Louis Muhlstock,  LL.D. (April 23, 1904 August 26, 2001) was a Canadian painter best known for his depictions of the Great Depression and for landscapes and urban scenes in and around Montreal.

Career
Born in Narajów, Galicia, Austria-Hungary, Muhlstock emigrated to Montreal in 1911. He worked as a bookkeeper during the day and at night studied art at the Council of Arts and Manufacturers, at the school of the Art Association of Montreal with William Brymner, attended Royal Canadian Academy evening classes with Maurice Cullen and others, and also at the Ecole des Beaux-Arts of Montreal (1922–1928).

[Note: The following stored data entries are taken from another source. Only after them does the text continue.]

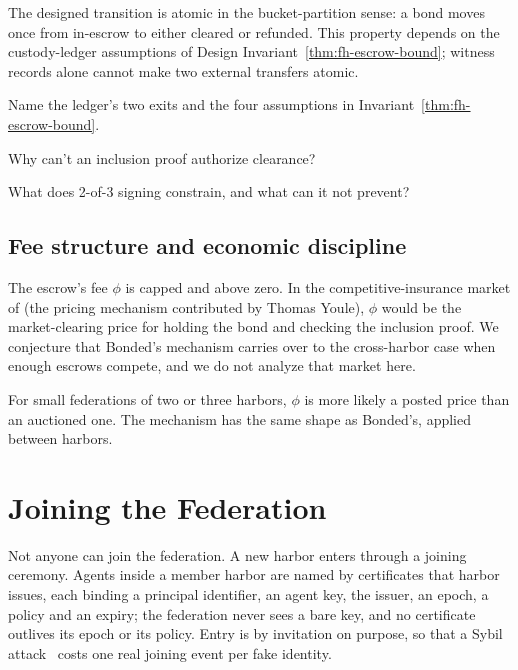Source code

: \documentclass[11pt,a4paper]{article}
\theoremstyle{definition}
\theoremstyle{remark}
\begin{document}
The designed transition is atomic in the bucket-partition sense: a bond moves once from in-escrow to either cleared or refunded. This property depends on the custody-ledger assumptions of Design Invariant~\ref{thm:fh-escrow-bound}; witness records alone cannot make two external transfers atomic.

\pdexercisepointerone*{\ref{ex:fh-three-party-settlement}}{\pageref{ex:fh-three-party-settlement}}

\begin{pdrecitation}
\item Name the ledger's two exits and the four assumptions in Invariant~\ref{thm:fh-escrow-bound}.
\item Why can't an inclusion proof authorize clearance?
\item What does 2-of-3 signing constrain, and what can it not prevent?
\end{pdrecitation}

\subsection{Fee structure and economic discipline}\label{sec:fh-econ}

The escrow's fee $\phi$ is capped and above zero. In the competitive-insurance market of  (the pricing mechanism contributed by Thomas Youle), $\phi$ would be the market-clearing price for holding the bond and checking the inclusion proof. We conjecture that Bonded's mechanism carries over to the cross-harbor case when enough escrows compete, and we do not analyze that market here.

For small federations of two or three harbors, $\phi$ is more likely a posted price than an auctioned one. The mechanism has the same shape as Bonded's, applied between harbors.

\section{Joining the Federation}\label{sec:fh-admission}
\ifpdmargincolumn\pdlifetimeintersection\fi

Not anyone can join the federation. A new harbor enters through a joining ceremony. Agents inside a member harbor are named by certificates that harbor issues, each binding a principal identifier, an agent key, the issuer, an epoch, a policy and an expiry; the federation never sees a bare key, and no certificate outlives its epoch or its policy. Entry is by invitation on purpose, so that a Sybil attack~ costs one real joining event per fake identity.
\end{document}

From 1928 to 1931, he studied art in Paris with the figure painter Louis Biloul, also sketching at the Académie de la Grande Chaumière and exhibiting his work at the Paris salons. He spent summers sketching in the provinces or visiting museums in Belgium (1928–1931). He returned to Montreal to become a full-time painter.

In 1937, he showed his work in Toronto with the Picture Loan Society. Afterwards, his work was shown at many galleries in both solo and group exhibitions. In 1996, an 80-piece retrospective exhibited Muhlstock's work at galleries in Québec, as well as in Edmonton. In 2010, his work was exhibited as part of the McCord Museum's Jewish Painters of Montreal: Witnesses of Their Time, 1930-1948.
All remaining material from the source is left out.